Please report how many lines of the following entries hold the word "lượng", giving the number alone.

[Dataset entries]
+ + + +
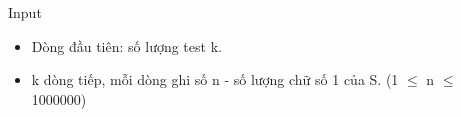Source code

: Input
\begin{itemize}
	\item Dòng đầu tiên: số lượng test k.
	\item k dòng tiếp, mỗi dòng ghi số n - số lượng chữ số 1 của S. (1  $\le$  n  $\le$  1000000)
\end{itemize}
+ + + +
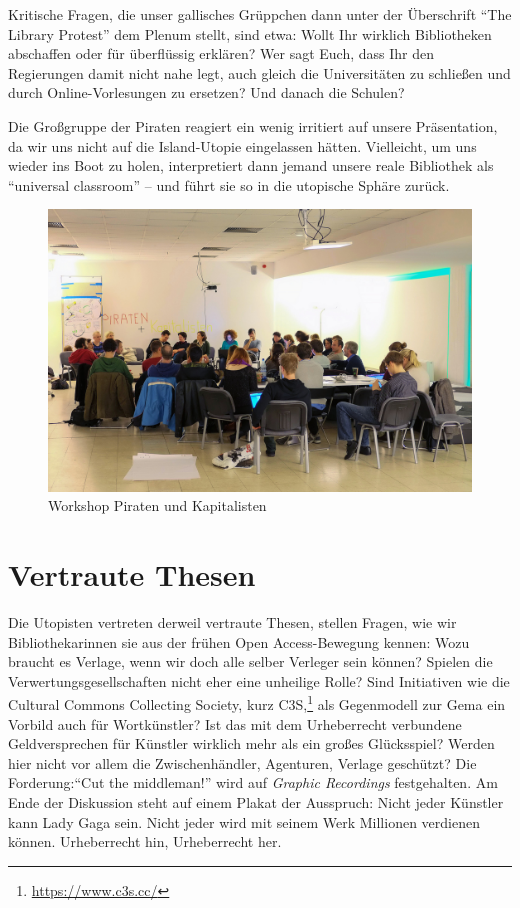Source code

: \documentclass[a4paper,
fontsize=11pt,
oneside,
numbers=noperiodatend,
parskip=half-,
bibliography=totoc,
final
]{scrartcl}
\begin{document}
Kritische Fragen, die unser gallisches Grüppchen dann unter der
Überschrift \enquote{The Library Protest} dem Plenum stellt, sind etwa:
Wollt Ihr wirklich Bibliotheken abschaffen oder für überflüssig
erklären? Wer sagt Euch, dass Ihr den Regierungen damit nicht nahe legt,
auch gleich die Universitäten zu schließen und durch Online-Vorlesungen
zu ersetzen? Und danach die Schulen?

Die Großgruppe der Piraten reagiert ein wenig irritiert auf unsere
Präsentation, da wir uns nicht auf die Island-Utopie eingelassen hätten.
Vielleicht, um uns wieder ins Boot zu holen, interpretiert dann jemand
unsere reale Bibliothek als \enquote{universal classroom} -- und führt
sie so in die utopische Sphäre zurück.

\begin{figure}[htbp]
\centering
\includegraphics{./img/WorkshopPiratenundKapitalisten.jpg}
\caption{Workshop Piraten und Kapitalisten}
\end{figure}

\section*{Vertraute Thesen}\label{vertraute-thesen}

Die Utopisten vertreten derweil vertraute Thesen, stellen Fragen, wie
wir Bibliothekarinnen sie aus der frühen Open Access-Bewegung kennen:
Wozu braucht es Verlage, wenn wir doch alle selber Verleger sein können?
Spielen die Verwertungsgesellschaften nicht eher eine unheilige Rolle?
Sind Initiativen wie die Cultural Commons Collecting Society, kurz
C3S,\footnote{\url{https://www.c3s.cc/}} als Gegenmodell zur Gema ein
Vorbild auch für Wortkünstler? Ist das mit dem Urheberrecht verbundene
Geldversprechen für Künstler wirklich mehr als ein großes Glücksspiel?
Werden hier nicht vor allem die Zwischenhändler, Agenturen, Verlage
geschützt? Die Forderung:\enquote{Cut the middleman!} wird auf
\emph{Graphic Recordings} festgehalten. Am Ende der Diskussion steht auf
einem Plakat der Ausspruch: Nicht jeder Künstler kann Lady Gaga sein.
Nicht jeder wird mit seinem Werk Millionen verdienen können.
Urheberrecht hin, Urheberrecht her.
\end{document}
+ + + +
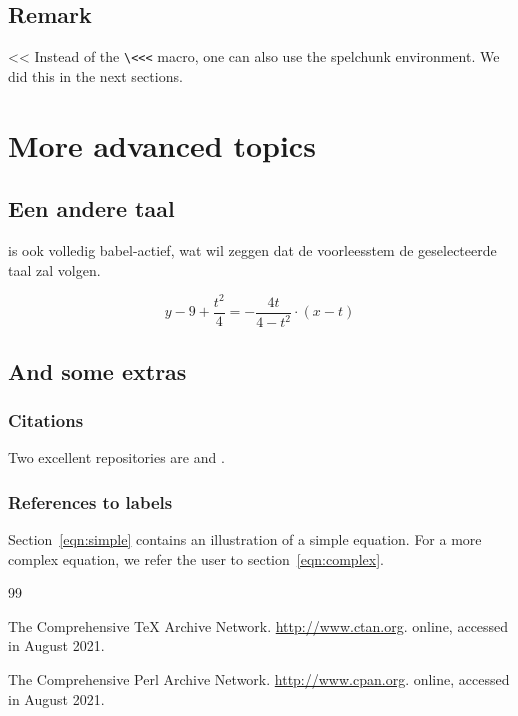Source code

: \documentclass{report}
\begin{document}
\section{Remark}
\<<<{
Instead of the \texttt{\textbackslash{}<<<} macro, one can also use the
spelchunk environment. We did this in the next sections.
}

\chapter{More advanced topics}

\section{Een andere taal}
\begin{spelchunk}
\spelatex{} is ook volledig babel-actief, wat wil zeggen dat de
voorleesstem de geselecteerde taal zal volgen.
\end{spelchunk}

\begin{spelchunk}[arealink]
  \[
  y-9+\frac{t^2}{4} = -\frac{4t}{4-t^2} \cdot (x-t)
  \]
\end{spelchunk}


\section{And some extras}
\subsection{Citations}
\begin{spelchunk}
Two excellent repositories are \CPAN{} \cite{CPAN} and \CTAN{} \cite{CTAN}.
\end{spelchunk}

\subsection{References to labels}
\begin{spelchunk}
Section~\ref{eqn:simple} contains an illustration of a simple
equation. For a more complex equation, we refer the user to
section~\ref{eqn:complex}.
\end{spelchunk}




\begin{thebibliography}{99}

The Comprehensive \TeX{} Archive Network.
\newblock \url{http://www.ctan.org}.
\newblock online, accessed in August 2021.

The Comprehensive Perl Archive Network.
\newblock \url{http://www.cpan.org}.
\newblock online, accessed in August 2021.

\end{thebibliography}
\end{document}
+ + + +
▸ Answer to this exercise:
2